From the entries that follow, list every line in which the string "Annotation" appears.

▬▬▬

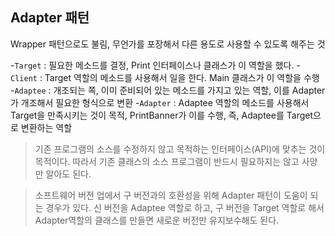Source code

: ## Adapter 패턴

Wrapper 패턴으로도 불림, 무언가를 포장해서 다른 용도로 사용할 수 있도록 해주는 것

-`Target` : 필요한 메소드를 결정, Print 인터페이스나 클래스가 이 역할을 했다.
-`Client` : Target 역할의 메소드를 사용해서 일을 한다. Main 클래스가 이 역할을 수행
-`Adaptee` : 개조되는 쪽, 이미 준비되어 있는 메소드를 가지고 있는 역할, 이를 Adapter가 개조해서 필요한 형식으로 변환
-`Adapter` : Adaptee 역할의 메소드를 사용해서 Target을 만족시키는 것이 목적, PrintBanner가 이를 수행, 즉, Adaptee를 Target으로 변환하는 역할

> 기존 프로그램의 소스를 수정하지 않고 목적하는 인터페이스(API)에 맞추는 것이 목적이다. 따라서 기존 클래스의 소스 프로그램이 반드시 필요하지는 않고 사양만 알아도 된다.

> 소프트웨어 버전 업에서 구 버전과의 호환성을 위해 Adapter 패턴이 도움이 되는 경우가 있다. 신 버전을 Adaptee 역할로 하고, 구 버전을 Target 역할로 해서 Adapter역할의 클래스를 만들면 새로운 버전만 유지보수해도 된다.  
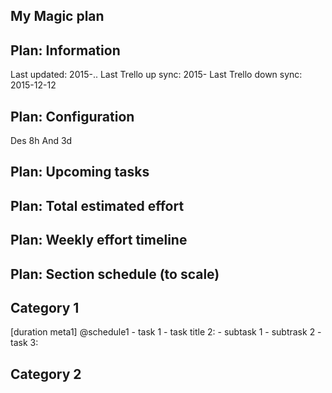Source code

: ## My Magic plan

## Plan: Information

Last updated: 2015-..
Last Trello up sync: 2015-
Last Trello down sync: 2015-12-12

## Plan: Configuration

Des 8h
And 3d

## Plan: Upcoming tasks

## Plan: Total estimated effort 

## Plan: Weekly effort timeline

## Plan: Section schedule (to scale)

## Category 1
[duration meta1]
@schedule1
	- task 1
	- task title 2:
		- subtask 1
		- subtrask 2
	- task 3:

## Category 2

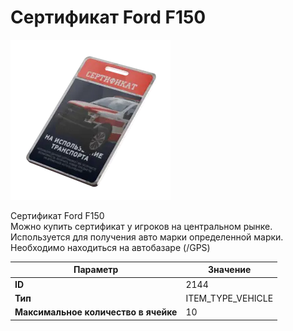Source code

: # Сертификат Ford F150

![Item Image](../img/2144.webp?raw=true)

Сертификат Ford F150<br>Можно купить сертификат у игроков на центральном рынке.<br>Используется для получения авто марки определенной марки.<br>Необходимо находиться на автобазаре (/GPS)


| Параметр | Значение |
|----------|----------|
| **ID** | 2144 |
| **Тип** | ITEM_TYPE_VEHICLE |
| **Максимальное количество в ячейке** | 10 |

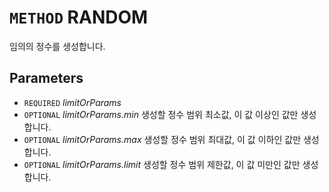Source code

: # `METHOD` RANDOM
임의의 정수를 생성합니다.

## Parameters
* `REQUIRED` *limitOrParams*
* `OPTIONAL` *limitOrParams.min* 생성할 정수 범위 최소값, 이 값 이상인 값만 생성합니다.
* `OPTIONAL` *limitOrParams.max* 생성할 정수 범위 최대값, 이 값 이하인 값만 생성합니다.
* `OPTIONAL` *limitOrParams.limit* 생성할 정수 범위 제한값, 이 값 미만인 값만 생성합니다.
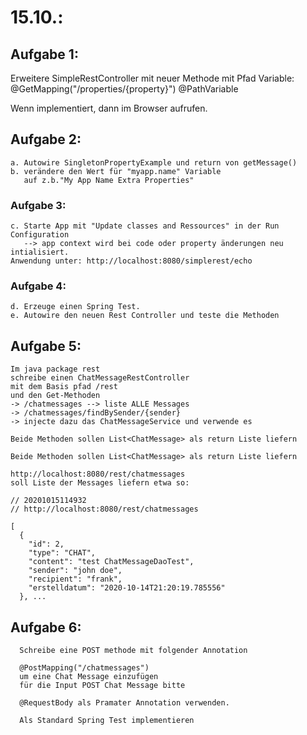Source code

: 
# 15.10.: 
## Aufgabe 1:
  Erweitere SimpleRestController 
  mit neuer Methode mit Pfad Variable: 
    @GetMapping("/properties/{property}")
    @PathVariable
 
  Wenn implementiert, dann im Browser aufrufen.
  
## Aufgabe 2:
    a. Autowire SingletonPropertyExample und return von getMessage()
    b. verändere den Wert für "myapp.name" Variable
       auf z.b."My App Name Extra Properties"     

### Aufgabe 3:
    c. Starte App mit "Update classes and Ressources" in der Run Configuration
       --> app context wird bei code oder property änderungen neu intialisiert.
    Anwendung unter: http://localhost:8080/simplerest/echo
    
### Aufgabe 4:
    d. Erzeuge einen Spring Test.
    e. Autowire den neuen Rest Controller und teste die Methoden
    
## Aufgabe 5:
    Im java package rest
    schreibe einen ChatMessageRestController
    mit dem Basis pfad /rest
    und den Get-Methoden
    -> /chatmessages --> liste ALLE Messages
    -> /chatmessages/findBySender/{sender}
    -> injecte dazu das ChatMessageService und verwende es
    
    Beide Methoden sollen List<ChatMessage> als return Liste liefern

    Beide Methoden sollen List<ChatMessage> als return Liste liefern

    http://localhost:8080/rest/chatmessages 
    soll Liste der Messages liefern etwa so:
    
    // 20201015114932
    // http://localhost:8080/rest/chatmessages
    
    [
      {
        "id": 2,
        "type": "CHAT",
        "content": "test ChatMessageDaoTest",
        "sender": "john doe",
        "recipient": "frank",
        "erstelldatum": "2020-10-14T21:20:19.785556"
      }, ...

## Aufgabe 6:
      Schreibe eine POST methode mit folgender Annotation
      
      @PostMapping("/chatmessages")
      um eine Chat Message einzufügen
      für die Input POST Chat Message bitte 
      
      @RequestBody als Pramater Annotation verwenden.
      
      Als Standard Spring Test implementieren
      
      
      
      
      
      
      
      

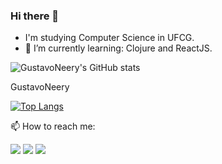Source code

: ### Hi there 👋

- I'm studying Computer Science in UFCG.
- 🌱 I’m currently learning: Clojure and ReactJS.

![GustavoNeery's GitHub stats](https://github-readme-stats.vercel.app/api?username=GustavoNeery&theme=merko&show_icons=true)

GustavoNeery
 
 [![Top Langs](https://github-readme-stats.vercel.app/api/top-langs/?username=GustavoNeery&layout=compact)](https://github.com/GustavoNeery/github-readme-stats)

📫 How to reach me:
<div style="display: inline_block">
   <a href="https://www.linkedin.com/in/luiz-gustavo-617a54206/"><img src="https://img.shields.io/badge/LinkedIn-0077B5?style=for-the-badge&logo=linkedin&logoColor=white" target="_blank"></a>
   <a href="mailto:luiz.nery@ccc.ufcg.edu.br"><img src="https://img.shields.io/badge/Gmail-D14836?style=for-the-badge&logo=gmail&logoColor=white" target="_blank"></a>
   <a href="https://www.instagram.com/gustavoneery_/"><img src="https://img.shields.io/badge/Instagram-E4405F?style=for-the-badge&logo=instagram&logoColor=white" target="_blank"></a>
 </div>

<!--
**GustavoNeery/GustavoNeery** is a ✨ _special_ ✨ repository because its `README.md` (this file) appears on your GitHub profile.


Here are some ideas to get you started:

- 🔭 I’m currently working on ...
- 🌱 I’m currently learning ...
- 👯 I’m looking to collaborate on ...
- 🤔 I’m looking for help with ...
- 💬 Ask me about ...
- 📫 How to reach me: ...
- 😄 Pronouns: ...
- ⚡ Fun fact: ...
-->
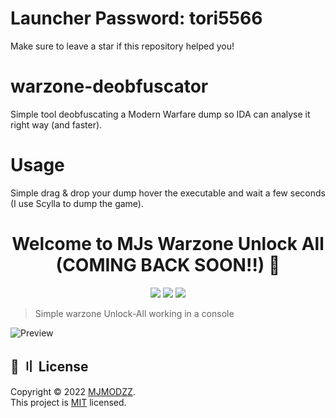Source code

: # Launcher Password: tori5566

Make sure to leave a star if this repository helped you!

# warzone-deobfuscator
Simple tool deobfuscating a Modern Warfare dump so IDA can analyse it right way (and faster).

# Usage
Simple drag & drop your dump hover the executable and wait a few seconds (I use Scylla to dump the game).

<h1 align="center">Welcome to MJs Warzone Unlock All (COMING BACK SOON!!) 👋</h1>

<p align="center">
  <img src="https://img.shields.io/badge/Maintained%3F-yes-green.svg" >
  <img src="https://img.shields.io/badge/license-MIT-yellow.svg" >
  <img src="https://img.shields.io/github/last-commit/MJMODZZ/Warzone-Unlock-All">
  </a>
</p>

> Simple warzone Unlock-All working in a console


![Preview](https://media.discordapp.net/attachments/992076091822964826/1003957078970339378/unknown.png)

## 📝 〢 License

Copyright © 2022
[MJMODZZ](https://github.com/MJMODZZ).<br />  This project is [MIT](https://github.com/MJMODZZ/Clean-KeyAuth-GUI/blob/master/LICENCE) licensed.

▬▬▬

■ Solution to this problem:
      Schreibe eine POST methode mit folgender Annotation
      @RequestBody als Pramater Annotation verwenden.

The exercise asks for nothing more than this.